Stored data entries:

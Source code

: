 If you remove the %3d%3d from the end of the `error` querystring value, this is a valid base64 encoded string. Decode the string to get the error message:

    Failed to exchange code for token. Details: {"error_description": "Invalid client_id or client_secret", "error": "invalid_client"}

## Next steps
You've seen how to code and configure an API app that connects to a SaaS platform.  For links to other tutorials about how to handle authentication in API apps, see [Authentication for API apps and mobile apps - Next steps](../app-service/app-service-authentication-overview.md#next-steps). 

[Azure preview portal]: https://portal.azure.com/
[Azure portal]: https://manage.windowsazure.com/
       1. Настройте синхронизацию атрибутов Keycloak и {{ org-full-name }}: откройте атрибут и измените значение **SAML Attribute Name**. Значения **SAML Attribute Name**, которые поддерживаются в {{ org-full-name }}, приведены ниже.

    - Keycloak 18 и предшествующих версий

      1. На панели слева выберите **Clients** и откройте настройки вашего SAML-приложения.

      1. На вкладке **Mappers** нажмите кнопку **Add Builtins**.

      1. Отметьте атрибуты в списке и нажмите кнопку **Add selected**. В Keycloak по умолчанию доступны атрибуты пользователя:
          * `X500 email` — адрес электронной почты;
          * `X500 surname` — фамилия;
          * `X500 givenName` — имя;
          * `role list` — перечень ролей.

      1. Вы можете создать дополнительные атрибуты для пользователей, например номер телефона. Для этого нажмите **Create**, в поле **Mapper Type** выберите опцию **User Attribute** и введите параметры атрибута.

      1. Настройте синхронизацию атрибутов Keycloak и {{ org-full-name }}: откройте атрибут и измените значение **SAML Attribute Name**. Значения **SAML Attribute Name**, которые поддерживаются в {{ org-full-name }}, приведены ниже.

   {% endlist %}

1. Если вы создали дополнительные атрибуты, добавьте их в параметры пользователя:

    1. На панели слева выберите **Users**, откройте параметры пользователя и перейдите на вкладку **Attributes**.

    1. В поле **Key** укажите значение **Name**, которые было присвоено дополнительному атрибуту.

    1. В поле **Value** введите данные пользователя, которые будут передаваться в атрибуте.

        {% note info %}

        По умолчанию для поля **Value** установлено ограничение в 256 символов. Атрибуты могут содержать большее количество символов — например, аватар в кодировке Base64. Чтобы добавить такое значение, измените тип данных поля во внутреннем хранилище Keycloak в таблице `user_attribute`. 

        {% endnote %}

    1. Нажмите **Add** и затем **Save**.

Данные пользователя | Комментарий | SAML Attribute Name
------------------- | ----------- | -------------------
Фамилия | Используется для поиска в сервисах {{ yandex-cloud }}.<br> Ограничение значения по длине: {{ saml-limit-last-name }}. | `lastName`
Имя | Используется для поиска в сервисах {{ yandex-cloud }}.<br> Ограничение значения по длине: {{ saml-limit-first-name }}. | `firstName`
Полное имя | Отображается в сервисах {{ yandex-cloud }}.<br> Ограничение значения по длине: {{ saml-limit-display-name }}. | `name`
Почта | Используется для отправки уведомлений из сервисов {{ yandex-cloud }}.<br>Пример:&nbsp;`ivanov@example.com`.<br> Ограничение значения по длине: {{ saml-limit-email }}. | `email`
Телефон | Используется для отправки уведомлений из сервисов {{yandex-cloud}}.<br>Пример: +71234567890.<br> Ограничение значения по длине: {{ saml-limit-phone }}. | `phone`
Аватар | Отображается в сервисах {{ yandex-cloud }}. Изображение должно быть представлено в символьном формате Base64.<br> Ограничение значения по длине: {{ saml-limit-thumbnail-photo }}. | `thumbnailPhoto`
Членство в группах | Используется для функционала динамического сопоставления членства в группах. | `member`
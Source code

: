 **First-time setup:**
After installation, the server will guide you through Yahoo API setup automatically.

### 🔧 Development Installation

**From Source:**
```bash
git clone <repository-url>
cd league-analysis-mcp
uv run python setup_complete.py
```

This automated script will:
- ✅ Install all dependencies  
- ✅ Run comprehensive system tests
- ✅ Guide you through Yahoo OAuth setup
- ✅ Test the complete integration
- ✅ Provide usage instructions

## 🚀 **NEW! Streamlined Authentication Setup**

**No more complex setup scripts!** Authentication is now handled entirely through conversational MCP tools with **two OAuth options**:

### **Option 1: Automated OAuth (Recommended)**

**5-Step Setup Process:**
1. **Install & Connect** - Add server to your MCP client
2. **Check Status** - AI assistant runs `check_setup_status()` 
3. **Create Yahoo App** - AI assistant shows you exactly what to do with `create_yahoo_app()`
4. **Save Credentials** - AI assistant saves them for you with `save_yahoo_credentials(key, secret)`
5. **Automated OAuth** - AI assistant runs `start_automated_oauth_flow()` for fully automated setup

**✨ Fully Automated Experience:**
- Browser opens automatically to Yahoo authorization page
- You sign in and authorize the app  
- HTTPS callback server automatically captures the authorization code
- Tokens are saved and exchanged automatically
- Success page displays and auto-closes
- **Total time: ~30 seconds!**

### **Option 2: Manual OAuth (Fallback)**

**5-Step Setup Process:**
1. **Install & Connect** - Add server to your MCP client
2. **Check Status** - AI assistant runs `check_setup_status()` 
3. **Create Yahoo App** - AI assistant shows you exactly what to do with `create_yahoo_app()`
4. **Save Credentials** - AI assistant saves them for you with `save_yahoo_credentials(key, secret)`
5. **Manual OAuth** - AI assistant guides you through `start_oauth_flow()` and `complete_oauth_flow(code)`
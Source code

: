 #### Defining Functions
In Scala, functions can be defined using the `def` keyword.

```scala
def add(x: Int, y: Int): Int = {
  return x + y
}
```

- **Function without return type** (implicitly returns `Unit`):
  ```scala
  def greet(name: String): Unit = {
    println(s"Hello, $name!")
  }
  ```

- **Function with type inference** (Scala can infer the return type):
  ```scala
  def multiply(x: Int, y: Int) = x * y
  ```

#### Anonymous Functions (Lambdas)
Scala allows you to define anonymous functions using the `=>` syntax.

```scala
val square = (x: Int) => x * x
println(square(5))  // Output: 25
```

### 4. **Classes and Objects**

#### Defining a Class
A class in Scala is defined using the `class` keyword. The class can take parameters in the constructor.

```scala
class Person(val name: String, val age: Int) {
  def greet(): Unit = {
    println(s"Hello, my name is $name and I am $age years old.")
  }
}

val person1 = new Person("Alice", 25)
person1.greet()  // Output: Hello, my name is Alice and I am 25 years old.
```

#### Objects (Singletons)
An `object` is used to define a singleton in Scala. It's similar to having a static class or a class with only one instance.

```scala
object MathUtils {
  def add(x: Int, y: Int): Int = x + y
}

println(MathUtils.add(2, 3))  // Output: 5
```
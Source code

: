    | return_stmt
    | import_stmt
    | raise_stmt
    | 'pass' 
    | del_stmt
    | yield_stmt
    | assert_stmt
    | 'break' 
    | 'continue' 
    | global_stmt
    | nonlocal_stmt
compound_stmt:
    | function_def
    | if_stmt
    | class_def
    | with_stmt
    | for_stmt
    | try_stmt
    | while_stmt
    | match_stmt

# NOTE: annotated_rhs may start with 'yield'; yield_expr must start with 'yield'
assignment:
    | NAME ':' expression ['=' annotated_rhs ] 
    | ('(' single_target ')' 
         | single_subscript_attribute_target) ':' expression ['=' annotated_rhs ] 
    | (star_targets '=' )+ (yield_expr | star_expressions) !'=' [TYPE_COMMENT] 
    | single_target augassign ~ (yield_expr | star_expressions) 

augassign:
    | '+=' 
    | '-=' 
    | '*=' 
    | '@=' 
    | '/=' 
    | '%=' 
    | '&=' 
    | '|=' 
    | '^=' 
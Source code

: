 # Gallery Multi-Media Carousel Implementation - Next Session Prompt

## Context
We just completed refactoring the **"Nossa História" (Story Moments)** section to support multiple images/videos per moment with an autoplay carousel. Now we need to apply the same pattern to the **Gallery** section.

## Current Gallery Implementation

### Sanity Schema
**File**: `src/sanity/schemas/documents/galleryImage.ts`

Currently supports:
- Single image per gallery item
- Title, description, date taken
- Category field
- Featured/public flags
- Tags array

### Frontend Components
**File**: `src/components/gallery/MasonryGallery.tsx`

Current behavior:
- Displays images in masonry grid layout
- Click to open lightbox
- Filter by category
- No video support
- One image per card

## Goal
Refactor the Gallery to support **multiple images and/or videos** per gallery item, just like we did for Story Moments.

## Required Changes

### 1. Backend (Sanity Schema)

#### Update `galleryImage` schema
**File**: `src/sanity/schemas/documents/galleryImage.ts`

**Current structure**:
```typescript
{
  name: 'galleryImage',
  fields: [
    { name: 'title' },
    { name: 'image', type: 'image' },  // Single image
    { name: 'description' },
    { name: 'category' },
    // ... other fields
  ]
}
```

### [WHAT TO WORK ON]
From the first line of the entries above to the line with "1. На панели слева выберите **Users**, откройте", please return every line exactly, keeping both ends.

### [RESPONSE TO THE TASK]
Source code

: If you remove the %3d%3d from the end of the `error` querystring value, this is a valid base64 encoded string. Decode the string to get the error message:

    Failed to exchange code for token. Details: {"error_description": "Invalid client_id or client_secret", "error": "invalid_client"}

## Next steps
You've seen how to code and configure an API app that connects to a SaaS platform.  For links to other tutorials about how to handle authentication in API apps, see [Authentication for API apps and mobile apps - Next steps](../app-service/app-service-authentication-overview.md#next-steps). 

[Azure preview portal]: https://portal.azure.com/
[Azure portal]: https://manage.windowsazure.com/
       1. Настройте синхронизацию атрибутов Keycloak и {{ org-full-name }}: откройте атрибут и измените значение **SAML Attribute Name**. Значения **SAML Attribute Name**, которые поддерживаются в {{ org-full-name }}, приведены ниже.

    - Keycloak 18 и предшествующих версий

      1. На панели слева выберите **Clients** и откройте настройки вашего SAML-приложения.

      1. На вкладке **Mappers** нажмите кнопку **Add Builtins**.

      1. Отметьте атрибуты в списке и нажмите кнопку **Add selected**. В Keycloak по умолчанию доступны атрибуты пользователя:
          * `X500 email` — адрес электронной почты;
          * `X500 surname` — фамилия;
          * `X500 givenName` — имя;
          * `role list` — перечень ролей.

      1. Вы можете создать дополнительные атрибуты для пользователей, например номер телефона. Для этого нажмите **Create**, в поле **Mapper Type** выберите опцию **User Attribute** и введите параметры атрибута.

      1. Настройте синхронизацию атрибутов Keycloak и {{ org-full-name }}: откройте атрибут и измените значение **SAML Attribute Name**. Значения **SAML Attribute Name**, которые поддерживаются в {{ org-full-name }}, приведены ниже.

   {% endlist %}

1. Если вы создали дополнительные атрибуты, добавьте их в параметры пользователя:

    1. На панели слева выберите **Users**, откройте параметры пользователя и перейдите на вкладку **Attributes**.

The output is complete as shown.